Oh, I didn’t realize this would be a grad level topic. I thought it would be undergrad mechanical Engineering.

I think that I may have had the sign convention backwards above. I worked out two examples.

If you are pulling a rope in the -x direction then power flows in the +x direction.
51244DC4-E4D5-4E60-8306-D8B80077964C.jpeg

The only nonzero component of the stress tensor is ##\sigma_{xx}## and the only nonzero component of the velocity is ##-v_x## so ##-\mathbf{\sigma} \cdot \mathbf v## gives power flow in the +x direction.

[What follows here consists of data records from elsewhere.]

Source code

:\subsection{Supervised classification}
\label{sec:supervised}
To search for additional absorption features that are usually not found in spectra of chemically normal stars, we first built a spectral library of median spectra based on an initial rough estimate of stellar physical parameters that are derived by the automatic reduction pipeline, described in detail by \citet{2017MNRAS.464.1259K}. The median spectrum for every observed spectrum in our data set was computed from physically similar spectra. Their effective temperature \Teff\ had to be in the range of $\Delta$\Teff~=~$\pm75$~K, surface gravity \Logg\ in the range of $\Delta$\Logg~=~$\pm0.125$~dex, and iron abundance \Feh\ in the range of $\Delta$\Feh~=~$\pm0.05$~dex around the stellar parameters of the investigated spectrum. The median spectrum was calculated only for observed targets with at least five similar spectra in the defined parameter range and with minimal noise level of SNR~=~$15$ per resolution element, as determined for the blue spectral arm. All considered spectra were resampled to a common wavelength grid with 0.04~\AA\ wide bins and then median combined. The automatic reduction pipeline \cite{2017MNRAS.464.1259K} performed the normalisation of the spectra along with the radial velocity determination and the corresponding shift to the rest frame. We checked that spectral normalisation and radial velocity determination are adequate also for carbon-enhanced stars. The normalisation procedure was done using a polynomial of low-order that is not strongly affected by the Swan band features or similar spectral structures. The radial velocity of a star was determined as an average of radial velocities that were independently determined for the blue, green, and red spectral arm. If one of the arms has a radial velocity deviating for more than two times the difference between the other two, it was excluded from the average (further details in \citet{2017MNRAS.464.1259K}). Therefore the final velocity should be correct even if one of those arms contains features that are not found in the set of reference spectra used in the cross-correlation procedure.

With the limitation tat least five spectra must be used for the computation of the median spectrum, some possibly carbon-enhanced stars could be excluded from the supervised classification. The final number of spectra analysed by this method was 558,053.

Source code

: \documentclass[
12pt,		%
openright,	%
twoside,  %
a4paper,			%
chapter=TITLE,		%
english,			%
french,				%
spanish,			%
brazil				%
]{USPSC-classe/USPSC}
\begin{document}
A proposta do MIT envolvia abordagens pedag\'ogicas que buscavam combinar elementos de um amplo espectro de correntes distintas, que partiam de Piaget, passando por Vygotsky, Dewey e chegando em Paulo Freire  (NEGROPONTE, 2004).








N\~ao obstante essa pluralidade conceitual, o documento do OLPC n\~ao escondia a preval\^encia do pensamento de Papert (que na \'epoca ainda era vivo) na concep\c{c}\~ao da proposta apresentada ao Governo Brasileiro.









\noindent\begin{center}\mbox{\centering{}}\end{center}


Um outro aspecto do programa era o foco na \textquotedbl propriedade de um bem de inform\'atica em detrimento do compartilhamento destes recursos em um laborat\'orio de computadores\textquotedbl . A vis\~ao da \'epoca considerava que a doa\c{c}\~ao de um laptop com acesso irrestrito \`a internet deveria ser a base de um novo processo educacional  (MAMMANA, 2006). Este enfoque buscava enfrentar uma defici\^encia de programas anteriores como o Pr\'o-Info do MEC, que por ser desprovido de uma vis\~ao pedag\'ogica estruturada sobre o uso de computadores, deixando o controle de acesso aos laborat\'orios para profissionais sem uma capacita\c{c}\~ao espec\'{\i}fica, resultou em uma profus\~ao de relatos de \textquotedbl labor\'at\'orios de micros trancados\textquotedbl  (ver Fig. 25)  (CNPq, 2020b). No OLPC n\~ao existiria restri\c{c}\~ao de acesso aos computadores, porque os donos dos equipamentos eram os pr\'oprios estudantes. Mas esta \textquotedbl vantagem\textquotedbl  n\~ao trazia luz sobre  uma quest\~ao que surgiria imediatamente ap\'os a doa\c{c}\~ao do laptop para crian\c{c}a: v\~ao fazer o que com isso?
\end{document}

Similarly, if you are turning a shaft in the direction shown then power flows in the +x direction

03E76862-263C-4F7B-AD50-C965EBD9E8C8.jpeg

The only nonzero components of the stress tensor are ##\tau_{xy}=\tau_{yx}## and the only nonzero component of the velocity is ##-v_y## so again ##-\mathbf{\sigma} \cdot \mathbf v## gives power flow in the +x direction.
 
  • #4
jrmichler said:
Mechanical engineers typically get stress tensors in grad school. I did about 1993, and promptly forgot it all, because it was not useful in real world systems.
My experience with real world systems as an engineer in industry for 35 years was very different from yours. I worked in both chemical engineering and mechanical engineering, and used the stress tensor extensively in both areas. It was essential in analyzing and designing complex systems involving fluid mechanics and solid deformation mechanics.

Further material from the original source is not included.